● **Extracted records**
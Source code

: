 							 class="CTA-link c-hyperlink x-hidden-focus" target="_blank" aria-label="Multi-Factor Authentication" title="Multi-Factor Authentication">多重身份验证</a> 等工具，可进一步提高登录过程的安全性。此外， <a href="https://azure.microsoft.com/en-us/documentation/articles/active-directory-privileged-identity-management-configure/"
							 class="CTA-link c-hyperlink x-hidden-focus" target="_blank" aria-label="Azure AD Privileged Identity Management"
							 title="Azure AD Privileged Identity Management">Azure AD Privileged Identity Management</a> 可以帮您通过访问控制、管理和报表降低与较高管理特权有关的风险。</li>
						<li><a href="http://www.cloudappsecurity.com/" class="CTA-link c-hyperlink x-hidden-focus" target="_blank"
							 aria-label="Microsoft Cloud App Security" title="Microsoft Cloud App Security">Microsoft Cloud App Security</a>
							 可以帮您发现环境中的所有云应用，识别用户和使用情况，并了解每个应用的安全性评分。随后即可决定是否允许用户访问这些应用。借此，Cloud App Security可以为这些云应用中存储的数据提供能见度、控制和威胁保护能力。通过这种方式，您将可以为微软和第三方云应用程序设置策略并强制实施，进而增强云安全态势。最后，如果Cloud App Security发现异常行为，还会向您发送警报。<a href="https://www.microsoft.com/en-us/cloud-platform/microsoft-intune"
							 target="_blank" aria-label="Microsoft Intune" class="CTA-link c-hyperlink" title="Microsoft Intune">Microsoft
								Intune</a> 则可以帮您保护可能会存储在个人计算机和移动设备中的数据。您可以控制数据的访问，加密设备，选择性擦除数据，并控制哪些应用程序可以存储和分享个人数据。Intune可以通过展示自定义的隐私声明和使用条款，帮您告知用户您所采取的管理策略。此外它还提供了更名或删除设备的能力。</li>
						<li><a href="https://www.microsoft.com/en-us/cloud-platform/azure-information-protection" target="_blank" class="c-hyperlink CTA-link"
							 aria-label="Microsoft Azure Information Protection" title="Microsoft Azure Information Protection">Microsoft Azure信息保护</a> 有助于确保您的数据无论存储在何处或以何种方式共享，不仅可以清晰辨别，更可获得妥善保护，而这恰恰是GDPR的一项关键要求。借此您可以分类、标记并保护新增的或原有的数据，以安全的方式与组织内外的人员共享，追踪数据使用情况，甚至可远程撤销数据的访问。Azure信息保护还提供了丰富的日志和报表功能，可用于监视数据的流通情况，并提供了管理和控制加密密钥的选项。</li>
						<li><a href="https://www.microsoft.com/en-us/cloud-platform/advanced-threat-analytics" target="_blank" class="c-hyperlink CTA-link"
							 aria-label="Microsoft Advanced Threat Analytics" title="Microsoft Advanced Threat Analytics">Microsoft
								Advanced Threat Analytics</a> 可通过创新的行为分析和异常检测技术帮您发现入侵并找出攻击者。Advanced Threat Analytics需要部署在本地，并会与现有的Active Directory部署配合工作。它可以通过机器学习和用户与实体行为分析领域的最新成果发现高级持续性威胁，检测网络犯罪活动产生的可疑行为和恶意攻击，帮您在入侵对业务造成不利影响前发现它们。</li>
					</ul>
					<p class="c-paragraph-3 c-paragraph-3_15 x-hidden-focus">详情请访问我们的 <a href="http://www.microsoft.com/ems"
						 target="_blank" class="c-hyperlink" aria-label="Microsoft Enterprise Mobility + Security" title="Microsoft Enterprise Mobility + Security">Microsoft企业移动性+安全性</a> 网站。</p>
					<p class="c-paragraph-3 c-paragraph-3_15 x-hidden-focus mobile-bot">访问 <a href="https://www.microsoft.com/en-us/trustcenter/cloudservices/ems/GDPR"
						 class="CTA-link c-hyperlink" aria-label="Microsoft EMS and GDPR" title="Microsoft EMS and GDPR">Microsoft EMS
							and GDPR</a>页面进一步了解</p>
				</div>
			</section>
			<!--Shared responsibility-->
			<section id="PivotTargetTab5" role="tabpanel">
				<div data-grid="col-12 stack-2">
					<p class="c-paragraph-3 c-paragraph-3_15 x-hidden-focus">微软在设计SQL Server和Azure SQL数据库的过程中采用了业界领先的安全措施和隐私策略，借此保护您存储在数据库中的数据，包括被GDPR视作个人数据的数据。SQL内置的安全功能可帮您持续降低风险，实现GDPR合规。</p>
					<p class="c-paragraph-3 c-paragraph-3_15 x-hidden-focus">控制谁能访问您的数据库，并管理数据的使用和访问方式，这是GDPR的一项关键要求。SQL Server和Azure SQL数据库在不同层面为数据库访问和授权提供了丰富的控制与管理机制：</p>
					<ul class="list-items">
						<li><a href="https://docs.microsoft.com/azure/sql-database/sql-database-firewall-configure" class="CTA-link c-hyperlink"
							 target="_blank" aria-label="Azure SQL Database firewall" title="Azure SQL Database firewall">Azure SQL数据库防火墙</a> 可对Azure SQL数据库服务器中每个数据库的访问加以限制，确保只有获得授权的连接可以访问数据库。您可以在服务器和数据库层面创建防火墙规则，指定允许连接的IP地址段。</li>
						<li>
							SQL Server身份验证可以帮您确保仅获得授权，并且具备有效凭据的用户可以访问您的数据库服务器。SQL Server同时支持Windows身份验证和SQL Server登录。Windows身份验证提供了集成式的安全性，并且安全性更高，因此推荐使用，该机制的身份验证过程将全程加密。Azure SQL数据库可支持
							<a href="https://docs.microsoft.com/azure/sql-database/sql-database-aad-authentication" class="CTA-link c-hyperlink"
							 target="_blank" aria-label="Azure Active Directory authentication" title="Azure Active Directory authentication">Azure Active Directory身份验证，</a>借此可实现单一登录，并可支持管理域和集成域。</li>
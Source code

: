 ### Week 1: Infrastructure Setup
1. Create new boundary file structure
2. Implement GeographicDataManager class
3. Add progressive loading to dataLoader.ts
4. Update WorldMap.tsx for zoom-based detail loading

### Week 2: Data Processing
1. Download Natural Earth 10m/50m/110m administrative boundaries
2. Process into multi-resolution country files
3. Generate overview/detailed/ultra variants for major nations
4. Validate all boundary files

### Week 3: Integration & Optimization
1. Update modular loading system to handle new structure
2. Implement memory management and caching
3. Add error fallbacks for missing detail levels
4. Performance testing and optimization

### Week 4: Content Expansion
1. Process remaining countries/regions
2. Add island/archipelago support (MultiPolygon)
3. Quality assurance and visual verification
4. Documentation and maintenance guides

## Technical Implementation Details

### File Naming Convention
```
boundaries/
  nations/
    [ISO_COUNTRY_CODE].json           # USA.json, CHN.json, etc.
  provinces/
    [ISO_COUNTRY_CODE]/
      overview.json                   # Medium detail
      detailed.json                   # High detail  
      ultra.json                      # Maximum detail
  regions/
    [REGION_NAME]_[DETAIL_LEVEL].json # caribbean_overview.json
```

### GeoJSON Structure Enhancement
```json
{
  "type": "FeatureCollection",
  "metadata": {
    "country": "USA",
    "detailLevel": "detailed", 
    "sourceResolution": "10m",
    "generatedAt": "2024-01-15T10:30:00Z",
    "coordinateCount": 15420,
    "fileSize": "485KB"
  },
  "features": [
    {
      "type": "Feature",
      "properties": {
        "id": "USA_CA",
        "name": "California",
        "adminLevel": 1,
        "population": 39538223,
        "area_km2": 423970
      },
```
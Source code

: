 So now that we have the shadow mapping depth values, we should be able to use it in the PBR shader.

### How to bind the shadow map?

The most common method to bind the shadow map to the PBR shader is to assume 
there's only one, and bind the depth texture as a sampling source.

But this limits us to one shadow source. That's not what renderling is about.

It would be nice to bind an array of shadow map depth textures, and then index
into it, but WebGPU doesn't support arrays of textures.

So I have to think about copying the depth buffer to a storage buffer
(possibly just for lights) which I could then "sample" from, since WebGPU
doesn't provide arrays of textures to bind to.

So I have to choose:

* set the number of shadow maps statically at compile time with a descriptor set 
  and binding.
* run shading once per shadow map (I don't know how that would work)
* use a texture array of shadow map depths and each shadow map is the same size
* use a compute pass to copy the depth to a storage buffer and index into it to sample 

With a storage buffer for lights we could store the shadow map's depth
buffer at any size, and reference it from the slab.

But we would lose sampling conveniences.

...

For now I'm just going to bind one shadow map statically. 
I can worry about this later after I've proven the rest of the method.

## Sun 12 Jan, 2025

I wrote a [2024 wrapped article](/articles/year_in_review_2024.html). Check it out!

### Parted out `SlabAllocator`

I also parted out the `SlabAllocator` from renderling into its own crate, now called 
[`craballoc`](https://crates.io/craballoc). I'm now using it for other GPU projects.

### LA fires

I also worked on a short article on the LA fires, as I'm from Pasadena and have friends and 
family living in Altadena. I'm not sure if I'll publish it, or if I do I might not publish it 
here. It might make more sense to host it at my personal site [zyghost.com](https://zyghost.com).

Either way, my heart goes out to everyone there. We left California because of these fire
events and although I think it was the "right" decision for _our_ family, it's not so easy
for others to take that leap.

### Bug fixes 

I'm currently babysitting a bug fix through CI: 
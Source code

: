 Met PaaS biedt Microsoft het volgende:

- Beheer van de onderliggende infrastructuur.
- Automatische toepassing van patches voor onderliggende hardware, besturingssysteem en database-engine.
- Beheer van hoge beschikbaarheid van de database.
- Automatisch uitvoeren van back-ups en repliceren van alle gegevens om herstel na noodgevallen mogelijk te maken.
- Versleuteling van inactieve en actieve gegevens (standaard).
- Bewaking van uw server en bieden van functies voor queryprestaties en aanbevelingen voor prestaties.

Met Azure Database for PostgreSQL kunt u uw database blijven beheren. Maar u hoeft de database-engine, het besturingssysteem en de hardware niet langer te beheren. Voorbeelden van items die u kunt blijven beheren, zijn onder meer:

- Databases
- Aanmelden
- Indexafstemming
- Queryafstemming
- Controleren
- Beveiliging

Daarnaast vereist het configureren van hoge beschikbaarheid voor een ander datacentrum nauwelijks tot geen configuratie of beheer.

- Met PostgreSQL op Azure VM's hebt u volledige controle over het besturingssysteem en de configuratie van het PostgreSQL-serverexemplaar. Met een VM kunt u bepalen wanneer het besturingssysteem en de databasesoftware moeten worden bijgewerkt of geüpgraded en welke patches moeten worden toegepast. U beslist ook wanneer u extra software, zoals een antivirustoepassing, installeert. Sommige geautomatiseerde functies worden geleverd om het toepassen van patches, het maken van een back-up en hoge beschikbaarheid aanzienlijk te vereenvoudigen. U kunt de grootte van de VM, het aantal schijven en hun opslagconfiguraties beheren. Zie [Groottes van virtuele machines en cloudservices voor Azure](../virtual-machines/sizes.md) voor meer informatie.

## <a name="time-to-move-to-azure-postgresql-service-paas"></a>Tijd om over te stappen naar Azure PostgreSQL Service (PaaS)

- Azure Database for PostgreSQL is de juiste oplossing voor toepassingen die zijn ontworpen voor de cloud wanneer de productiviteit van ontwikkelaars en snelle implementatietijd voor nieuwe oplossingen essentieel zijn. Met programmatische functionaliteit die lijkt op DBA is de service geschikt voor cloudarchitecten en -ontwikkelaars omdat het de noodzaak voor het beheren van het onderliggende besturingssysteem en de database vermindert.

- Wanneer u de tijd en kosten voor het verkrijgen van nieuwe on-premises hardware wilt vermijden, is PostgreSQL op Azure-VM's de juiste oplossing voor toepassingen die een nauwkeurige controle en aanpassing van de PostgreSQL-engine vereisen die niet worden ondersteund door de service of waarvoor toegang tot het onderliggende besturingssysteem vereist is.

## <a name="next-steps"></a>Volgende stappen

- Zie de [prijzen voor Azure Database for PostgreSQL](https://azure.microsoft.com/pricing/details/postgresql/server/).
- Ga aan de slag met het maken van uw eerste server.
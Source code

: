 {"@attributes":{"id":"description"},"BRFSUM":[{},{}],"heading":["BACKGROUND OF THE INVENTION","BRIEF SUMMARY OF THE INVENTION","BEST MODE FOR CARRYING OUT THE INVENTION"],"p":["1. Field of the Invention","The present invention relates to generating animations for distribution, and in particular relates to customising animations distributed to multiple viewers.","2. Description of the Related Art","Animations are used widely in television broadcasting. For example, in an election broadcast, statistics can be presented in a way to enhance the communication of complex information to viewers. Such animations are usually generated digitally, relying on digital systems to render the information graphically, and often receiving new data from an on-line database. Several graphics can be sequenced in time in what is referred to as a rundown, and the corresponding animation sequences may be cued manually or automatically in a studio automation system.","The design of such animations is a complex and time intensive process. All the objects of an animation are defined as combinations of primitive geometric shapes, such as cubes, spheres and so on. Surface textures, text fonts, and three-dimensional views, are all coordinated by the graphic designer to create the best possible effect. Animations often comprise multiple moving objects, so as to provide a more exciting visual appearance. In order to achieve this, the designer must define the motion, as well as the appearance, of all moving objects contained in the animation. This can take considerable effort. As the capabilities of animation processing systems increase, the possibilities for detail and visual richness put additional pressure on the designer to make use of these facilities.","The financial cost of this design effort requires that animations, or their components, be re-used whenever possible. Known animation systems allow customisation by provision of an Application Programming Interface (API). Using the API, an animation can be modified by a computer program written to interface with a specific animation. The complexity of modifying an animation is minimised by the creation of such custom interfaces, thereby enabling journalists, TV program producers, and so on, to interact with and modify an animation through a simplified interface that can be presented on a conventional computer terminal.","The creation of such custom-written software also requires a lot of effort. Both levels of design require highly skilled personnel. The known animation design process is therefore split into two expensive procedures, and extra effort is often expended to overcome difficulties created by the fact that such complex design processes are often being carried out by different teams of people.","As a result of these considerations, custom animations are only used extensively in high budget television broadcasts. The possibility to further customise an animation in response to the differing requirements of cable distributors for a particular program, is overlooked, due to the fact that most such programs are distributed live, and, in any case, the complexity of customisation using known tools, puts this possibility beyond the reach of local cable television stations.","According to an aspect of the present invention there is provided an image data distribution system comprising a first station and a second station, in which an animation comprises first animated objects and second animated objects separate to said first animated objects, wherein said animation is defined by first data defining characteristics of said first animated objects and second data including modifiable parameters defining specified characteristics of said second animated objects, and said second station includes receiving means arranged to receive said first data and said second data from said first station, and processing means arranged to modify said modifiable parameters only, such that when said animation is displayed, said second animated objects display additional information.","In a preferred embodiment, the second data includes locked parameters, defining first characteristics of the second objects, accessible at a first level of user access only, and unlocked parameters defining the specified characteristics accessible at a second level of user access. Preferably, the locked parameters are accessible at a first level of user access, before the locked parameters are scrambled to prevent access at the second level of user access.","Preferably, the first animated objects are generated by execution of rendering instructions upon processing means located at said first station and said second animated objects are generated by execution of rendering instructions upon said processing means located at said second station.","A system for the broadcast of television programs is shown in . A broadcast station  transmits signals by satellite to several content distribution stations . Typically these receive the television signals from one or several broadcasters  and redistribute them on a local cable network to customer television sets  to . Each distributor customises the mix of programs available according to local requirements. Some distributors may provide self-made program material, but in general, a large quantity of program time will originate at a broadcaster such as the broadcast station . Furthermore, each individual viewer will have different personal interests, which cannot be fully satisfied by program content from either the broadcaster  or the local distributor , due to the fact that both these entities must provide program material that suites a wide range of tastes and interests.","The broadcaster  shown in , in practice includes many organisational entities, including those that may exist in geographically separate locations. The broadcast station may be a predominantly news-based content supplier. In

● **EXERCISE**
Your answer should be each line of the data that contains the word "Update", copied as it stands.

● **OUTPUT OF THE TASK**
4. Update WorldMap.tsx for zoom-based detail loading
1. Update modular loading system to handle new structure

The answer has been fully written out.